Sementara itu, di tanah air kita, kasino, hotel, dan pusat perbelanjaan terus meningkat. Kita tidak lagi memiliki museum umum untuk menampung kenangan kita bersama atau galeri publik untuk menampung ekspresi semangat nasional kita. Taman dan alun-alun tempat orang biasa berkumpul untuk menikmati sinar matahari pagi atau bernyanyi dan menari di bawah sinar bulan telah digantikan oleh ruang komersial. Festival tidak lagi menandai siklus hidup kita dan hanya menjadi peluang pemasaran pariwisata. Ketika seni dipisahkan dari kehidupan itu sendiri, kita beralih ke film, bukan untuk cerita-cerita yang akan mengingatkan kita, tapi untuk hal-hal yang kita harap akan mereka lupakan.

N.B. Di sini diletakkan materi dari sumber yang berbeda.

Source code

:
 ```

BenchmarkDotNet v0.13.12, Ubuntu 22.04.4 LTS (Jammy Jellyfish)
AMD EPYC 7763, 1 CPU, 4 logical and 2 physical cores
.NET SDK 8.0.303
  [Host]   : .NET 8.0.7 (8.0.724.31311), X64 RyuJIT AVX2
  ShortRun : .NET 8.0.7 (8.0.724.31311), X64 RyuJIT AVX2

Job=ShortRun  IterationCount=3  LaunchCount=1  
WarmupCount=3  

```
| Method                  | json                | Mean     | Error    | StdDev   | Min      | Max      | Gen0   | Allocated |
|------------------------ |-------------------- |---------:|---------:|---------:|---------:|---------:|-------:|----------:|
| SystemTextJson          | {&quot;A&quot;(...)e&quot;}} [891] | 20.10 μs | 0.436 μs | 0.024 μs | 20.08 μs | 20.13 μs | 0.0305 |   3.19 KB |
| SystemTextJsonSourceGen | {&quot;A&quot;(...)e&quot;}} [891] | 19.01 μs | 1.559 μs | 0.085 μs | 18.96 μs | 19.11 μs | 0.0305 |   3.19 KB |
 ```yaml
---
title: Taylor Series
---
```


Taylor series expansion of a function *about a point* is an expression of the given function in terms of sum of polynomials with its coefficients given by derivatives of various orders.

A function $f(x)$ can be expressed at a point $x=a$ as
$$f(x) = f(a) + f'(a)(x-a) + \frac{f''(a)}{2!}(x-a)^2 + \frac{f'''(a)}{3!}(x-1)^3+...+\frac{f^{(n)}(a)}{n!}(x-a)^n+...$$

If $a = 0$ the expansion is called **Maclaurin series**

Fungsi seni adalah untuk memperkuat imajinasi kita, untuk memperkuat kemampuan kita untuk berharap dan mewujudkan hasrat kita terhadap hal-hal yang berbeda dan mungkin. Kalau saja untuk itu kita memerlukan lebih banyak seniman di pemerintahan untuk membangun optimisme dan dinamisme dalam cara kita memandang diri sendiri dan cara kita melakukan sesuatu untuk dan di antara kita sendiri. Saya bilang artis, bukan beberapa artis yang bahkan tidak bisa mewakili kata hiburan.

Seni membantu kita mengingat, selain keindahan dan keagungan, siapa diri kita dan bisa menjadi siapa kita. Rose Fostanes bernyanyi dalam perjalanannya ke final baru-baru ini Faktor X Israel mengetahui bahwa ada sesuatu yang lebih dalam dirinya daripada tugas pengasuhannya yang biasa. Dia memadukan suaranya dengan Brillante Mendoza, Kenneth Cobunpue, Miguel Syjuco, Marivi Soliven, Rodel Tapaya dan sejumlah artis lain yang memberi kita alasan untuk melihat orang Filipina kita dari sudut pandang yang berbeda. Februari, bulan seni, mengajak kita belajar darinya.

Jovito V. Cariño adalah anggota Departemen Filsafat, Universitas Santo Tomas.